An Internet of Intelligent Things Framework for Decentralized Heterogeneous Platforms
- URL: http://arxiv.org/abs/2509.10507v1
- Date: Mon, 01 Sep 2025 22:54:01 GMT
- Title: An Internet of Intelligent Things Framework for Decentralized Heterogeneous Platforms
- Authors: Vadim Allayev, Mahbubur Rahman,
- Abstract summary: Internet of Intelligent Things (IoIT) combines the utility of Internet of Things (IoT) devices with the innovation of embedded AI algorithms.<n>Many impediments to IoIT are linked to the energy-efficient deployment of machine learning (ML)/deep learning (DL) models in embedded devices.<n>We propose a heterogeneous, decentralized sensing and monitoring IoIT peer-to-peer mesh network system model.
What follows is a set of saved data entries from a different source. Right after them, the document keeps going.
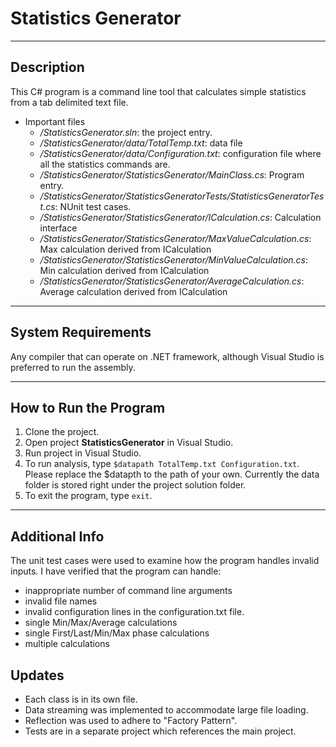 # Statistics Generator
---
## Description
This C# program is a command line tool that calculates simple statistics from a tab delimited text file.

- Important files
	- _/StatisticsGenerator.sln_: the project entry.
	- _/StatisticsGenerator/data/TotalTemp.txt_: data file
	- _/StatisticsGenerator/data/Configuration.txt_: configuration file where all the statistics commands are.
	- _/StatisticsGenerator/StatisticsGenerator/MainClass.cs_: Program entry.
	- _/StatisticsGenerator/StatisticsGeneratorTests/StatisticsGeneratorTest.cs_: NUnit test cases.
	- _/StatisticsGenerator/StatisticsGenerator/ICalculation.cs_: Calculation interface
	- _/StatisticsGenerator/StatisticsGenerator/MaxValueCalculation.cs_: Max calculation derived from ICalculation
	- _/StatisticsGenerator/StatisticsGenerator/MinValueCalculation.cs_: Min calculation derived from ICalculation
	- _/StatisticsGenerator/StatisticsGenerator/AverageCalculation.cs_: Average calculation derived from ICalculation
---

## System Requirements
Any compiler that can operate on .NET framework, although Visual Studio is preferred to run the assembly.

---

## How to Run the Program
1. Clone the project.
2. Open project **StatisticsGenerator** in Visual Studio.
3. Run project in Visual Studio.
4. To run analysis, type `$datapath TotalTemp.txt Configuration.txt`. Please replace the $datapth to the path of your own. Currently the data folder is stored right under the project solution folder.
5. To exit the program, type `exit`.

---

## Additional Info
The unit test cases were used to examine how the program handles invalid inputs. I have verified that the program can handle:
- inappropriate number of command line arguments
- invalid file names
- invalid configuration lines in the configuration.txt file.
- single Min/Max/Average calculations
- single First/Last/Min/Max phase calculations
- multiple calculations

## Updates
- Each class is in its own file.
- Data streaming was implemented to accommodate large file loading.
- Reflection was used to adhere to "Factory Pattern".
- Tests are in a separate project which references the main project.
- Score: 0.17188280334580194
- License: http://arxiv.org/licenses/nonexclusive-distrib/1.0/
- Abstract: Internet of Intelligent Things (IoIT), an emerging field, combines the utility of Internet of Things (IoT) devices with the innovation of embedded AI algorithms. However, it does not come without challenges, and struggles regarding available computing resources, energy supply, and storage limitations. In particular, many impediments to IoIT are linked to the energy-efficient deployment of machine learning (ML)/deep learning (DL) models in embedded devices. Research has been conducted to design energy-efficient IoIT platforms, but these papers often focus on centralized systems, in which some central entity processes all the data and coordinates actions. This can be problematic, e.g., serve as bottleneck or lead to security concerns. In a decentralized system, nodes/devices would self-organize and make their own decisions. Therefore, to address such issues, we propose a heterogeneous, decentralized sensing and monitoring IoIT peer-to-peer mesh network system model. Nodes in the network will coordinate towards several optimization goals: reliability, energy efficiency, and latency. The system employs federated learning to train nodes in a distributed manner, metaheuristics to optimize task allocation and routing paths, and multi-objective optimization to balance conflicting performance goals.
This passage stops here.